Chapter 3. Restoring the undercloud and control plane nodes


If your undercloud or control plane nodes become corrupted or if an error occurs during an update or upgrade, you can restore the undercloud or overcloud control plane nodes from a backup to their previous state. If the restore process fails to automatically restore the Galera cluster or nodes with colocated Ceph monitors, you can restore these components manually.

Before you restore a control plane nodes with colocated Ceph monitors, prepare your environment by creating a script that mounts the Ceph monitor backup file to the node file system and another script that ReaR uses to locate the backup file.

Important

If you cannot back up the /var/lib/ceph directory, you must contact the Red Hat Technical Support team to rebuild the ceph-mon index.

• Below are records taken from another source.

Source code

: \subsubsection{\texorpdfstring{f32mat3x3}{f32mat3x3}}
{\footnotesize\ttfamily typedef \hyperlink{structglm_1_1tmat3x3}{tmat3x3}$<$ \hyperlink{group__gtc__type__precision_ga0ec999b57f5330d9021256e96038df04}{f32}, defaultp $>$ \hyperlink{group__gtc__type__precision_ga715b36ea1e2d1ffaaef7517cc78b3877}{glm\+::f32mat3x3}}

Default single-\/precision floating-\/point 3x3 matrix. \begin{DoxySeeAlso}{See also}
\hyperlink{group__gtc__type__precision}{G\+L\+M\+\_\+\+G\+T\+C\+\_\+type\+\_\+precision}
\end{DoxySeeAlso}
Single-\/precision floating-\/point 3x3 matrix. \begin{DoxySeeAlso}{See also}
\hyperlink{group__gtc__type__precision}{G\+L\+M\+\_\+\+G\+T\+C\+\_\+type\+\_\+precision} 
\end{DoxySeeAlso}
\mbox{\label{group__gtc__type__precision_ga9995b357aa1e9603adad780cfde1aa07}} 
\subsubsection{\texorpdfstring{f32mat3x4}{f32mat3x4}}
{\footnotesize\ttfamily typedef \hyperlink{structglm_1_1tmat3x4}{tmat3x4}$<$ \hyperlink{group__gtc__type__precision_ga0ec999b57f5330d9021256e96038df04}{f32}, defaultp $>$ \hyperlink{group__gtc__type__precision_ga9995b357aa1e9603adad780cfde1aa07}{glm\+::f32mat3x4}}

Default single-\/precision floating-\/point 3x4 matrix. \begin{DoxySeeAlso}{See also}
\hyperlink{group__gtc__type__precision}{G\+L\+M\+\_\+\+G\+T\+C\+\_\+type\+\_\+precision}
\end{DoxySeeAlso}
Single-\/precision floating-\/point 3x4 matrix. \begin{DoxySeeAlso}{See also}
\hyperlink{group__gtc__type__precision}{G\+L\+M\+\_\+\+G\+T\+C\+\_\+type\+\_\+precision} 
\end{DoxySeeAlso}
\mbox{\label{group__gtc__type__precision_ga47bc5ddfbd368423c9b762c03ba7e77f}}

For more information, see Red Hat Technical Support Team.

Prerequisites

Procedure

  1. On each node that you want to restore, create the script /usr/share/rear/setup/default/011_backup_ceph.sh and add the following content:

    mount -t <file_type> <device_disk> /mnt/local
    cd /mnt/local
    [ -d "var/lib/ceph" ] && tar cvfz /tmp/ceph.tar.gz var/lib/ceph --xattrs --xattrs-include='.' --acls
    cd /
    umount <device_disk>
    Copy to Clipboard Toggle word wrap

    Replace <file_type> and <device_disk> with the type and location of the backup file. Normally, the file type is xfs and the location is /dev/vda2.

  2. On the same node, create the script /usr/share/rear/wrapup/default/501_restore_ceph.sh and add the following content:

    if [ -f "/tmp/ceph.tar.gz" ]; then
      rm -rf /mnt/local/var/lib/ceph/*
      tar xvC /mnt/local -f /tmp/ceph.tar.gz var/lib/ceph --xattrs --xattrs-include='.'
    fi
    Copy to Clipboard Toggle word wrap

3.2. Restoring the undercloud node

You can restore the undercloud node to its previous state using the backup ISO image that you created using ReaR. You can find the backup ISO images on the backup node. Burn the bootable ISO image to a DVD or download it to the undercloud node through Integrated Lights-Out (iLO) remote access.

Prerequisites

Procedure

  1. Power off the undercloud node. Ensure that the undercloud node is powered off completely before you proceed.
  2. Boot the undercloud node with the backup ISO image.
  3. When the Relax-and-Recover boot menu displays, select Recover <undercloud_node>. Replace <undercloud_node> with the name of your undercloud node.

    Note

    If your system uses UEFI, select the Relax-and-Recover (no Secure Boot) option.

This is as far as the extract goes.